> [Source material]:
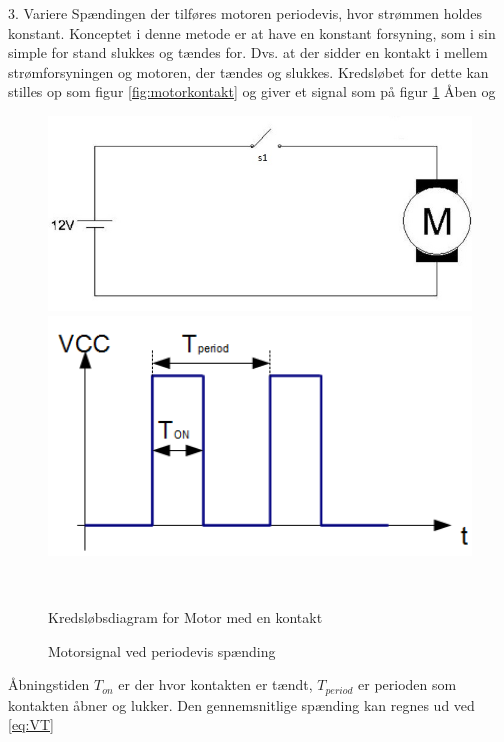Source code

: 

3. Variere Spændingen der tilføres motoren periodevis, hvor strømmen holdes konstant.
Konceptet i denne metode er at have en konstant forsyning, som i sin simple for stand slukkes og tændes for. Dvs. at der sidder en kontakt i mellem strømforsyningen og motoren, der tændes og slukkes. Kredsløbet for dette kan stilles op som figur \ref{fig:motorkontakt} og giver et signal som på figur \ref{fig:onoffwave}
Åben og

 \begin{figure}[htbp] \centering
\begin{minipage}[b]{0.48\textwidth} \centering
\includegraphics[width=1.00\textwidth]{billeder/Hardware/motorkontakt.jpg} %
\end{minipage} \hfill
\begin{minipage}[b]{0.48\textwidth} \centering
\includegraphics[width=1.00\textwidth]{billeder/Hardware/onoffwave.jpg} %
\end{minipage} \\ %
\begin{minipage}[t]{0.48\textwidth}
\caption{Kredsløbsdiagram for Motor med en kontakt} %
\label{fig:motorkontakt}
\end{minipage} \hfill
\begin{minipage}[t]{0.48\textwidth}
\caption{Motorsignal ved periodevis spænding } %
\label{fig:onoffwave}
\end{minipage}
\end{figure}
Åbningstiden $T_{on}$ er der hvor kontakten er tændt, $T_{period}$ er perioden som kontakten åbner og lukker. Den gennemsnitlige spænding kan regnes ud ved \ref{eq:VT}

> [What this task involves]: No pictures, please. Output the listing above exactly as it stands.

> [Output of the task]:
Source code

: 

3. Variere Spændingen der tilføres motoren periodevis, hvor strømmen holdes konstant.
Konceptet i denne metode er at have en konstant forsyning, som i sin simple for stand slukkes og tændes for. Dvs. at der sidder en kontakt i mellem strømforsyningen og motoren, der tændes og slukkes. Kredsløbet for dette kan stilles op som figur \ref{fig:motorkontakt} og giver et signal som på figur \ref{fig:onoffwave}
Åben og

 \begin{figure}[htbp] \centering
\begin{minipage}[b]{0.48\textwidth} \centering
\includegraphics[width=1.00\textwidth]{billeder/Hardware/motorkontakt.jpg} %
\end{minipage} \hfill
\begin{minipage}[b]{0.48\textwidth} \centering
\includegraphics[width=1.00\textwidth]{billeder/Hardware/onoffwave.jpg} %
\end{minipage} \\ %
\begin{minipage}[t]{0.48\textwidth}
\caption{Kredsløbsdiagram for Motor med en kontakt} %
\label{fig:motorkontakt}
\end{minipage} \hfill
\begin{minipage}[t]{0.48\textwidth}
\caption{Motorsignal ved periodevis spænding } %
\label{fig:onoffwave}
\end{minipage}
\end{figure}
Åbningstiden $T_{on}$ er der hvor kontakten er tændt, $T_{period}$ er perioden som kontakten åbner og lukker. Den gennemsnitlige spænding kan regnes ud ved \ref{eq:VT}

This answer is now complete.